-- Work request --
Every line of the material below that holds the string "delete" should be copied.

-.-.-

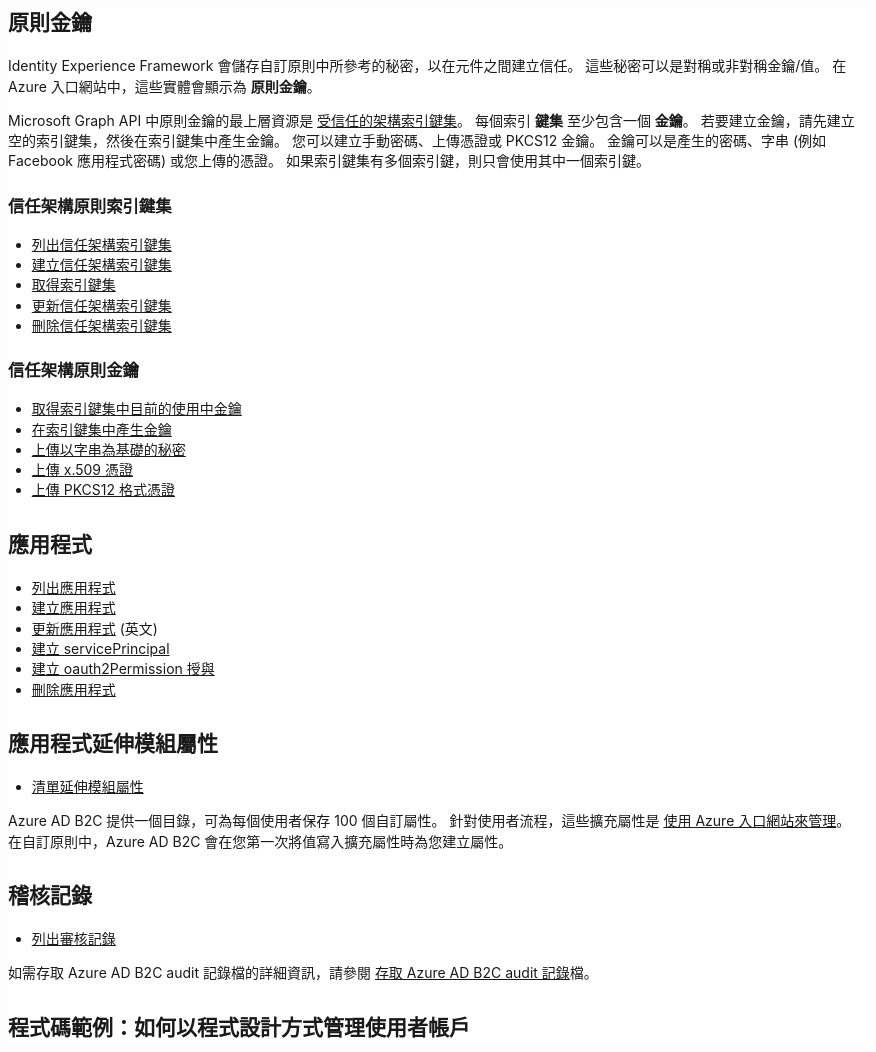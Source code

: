 ## <a name="policy-keys"></a>原則金鑰

Identity Experience Framework 會儲存自訂原則中所參考的秘密，以在元件之間建立信任。 這些秘密可以是對稱或非對稱金鑰/值。 在 Azure 入口網站中，這些實體會顯示為 **原則金鑰**。

Microsoft Graph API 中原則金鑰的最上層資源是 [受信任的架構索引鍵集](/graph/api/resources/trustframeworkkeyset)。 每個索引 **鍵集** 至少包含一個 **金鑰**。 若要建立金鑰，請先建立空的索引鍵集，然後在索引鍵集中產生金鑰。 您可以建立手動密碼、上傳憑證或 PKCS12 金鑰。 金鑰可以是產生的密碼、字串 (例如 Facebook 應用程式密碼) 或您上傳的憑證。 如果索引鍵集有多個索引鍵，則只會使用其中一個索引鍵。

### <a name="trust-framework-policy-keyset"></a>信任架構原則索引鍵集

- [列出信任架構索引鍵集](/graph/api/trustframework-list-keysets)
- [建立信任架構索引鍵集](/graph/api/trustframework-post-keysets)
- [取得索引鍵集](/graph/api/trustframeworkkeyset-get)
- [更新信任架構索引鍵集](/graph/api/trustframeworkkeyset-update)
- [刪除信任架構索引鍵集](/graph/api/trustframeworkkeyset-delete)

### <a name="trust-framework-policy-key"></a>信任架構原則金鑰

- [取得索引鍵集中目前的使用中金鑰](/graph/api/trustframeworkkeyset-getactivekey)
- [在索引鍵集中產生金鑰](/graph/api/trustframeworkkeyset-generatekey)
- [上傳以字串為基礎的秘密](/graph/api/trustframeworkkeyset-uploadsecret)
- [上傳 x.509 憑證](/graph/api/trustframeworkkeyset-uploadcertificate)
- [上傳 PKCS12 格式憑證](/graph/api/trustframeworkkeyset-uploadpkcs12)

## <a name="applications"></a>應用程式

- [列出應用程式](/graph/api/application-list)
- [建立應用程式](/graph/api/resources/application)
- [更新應用程式](/graph/api/application-update) \(英文\)
- [建立 servicePrincipal](/graph/api/resources/serviceprincipal)
- [建立 oauth2Permission 授與](/graph/api/resources/oauth2permissiongrant)
- [刪除應用程式](/graph/api/application-delete)

## <a name="application-extension-properties"></a>應用程式延伸模組屬性

- [清單延伸模組屬性](/graph/api/application-list-extensionproperty)

Azure AD B2C 提供一個目錄，可為每個使用者保存 100 個自訂屬性。 針對使用者流程，這些擴充屬性是 [使用 Azure 入口網站來管理](user-flow-custom-attributes.md)。 在自訂原則中，Azure AD B2C 會在您第一次將值寫入擴充屬性時為您建立屬性。

## <a name="audit-logs"></a>稽核記錄

- [列出審核記錄](/graph/api/directoryaudit-list)

如需存取 Azure AD B2C audit 記錄檔的詳細資訊，請參閱 [存取 Azure AD B2C audit 記錄](view-audit-logs.md)檔。

## <a name="code-sample-how-to-programmatically-manage-user-accounts"></a>程式碼範例：如何以程式設計方式管理使用者帳戶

-.-.-

-- Solution to this problem --
- [刪除信任架構索引鍵集](/graph/api/trustframeworkkeyset-delete)
- [刪除應用程式](/graph/api/application-delete)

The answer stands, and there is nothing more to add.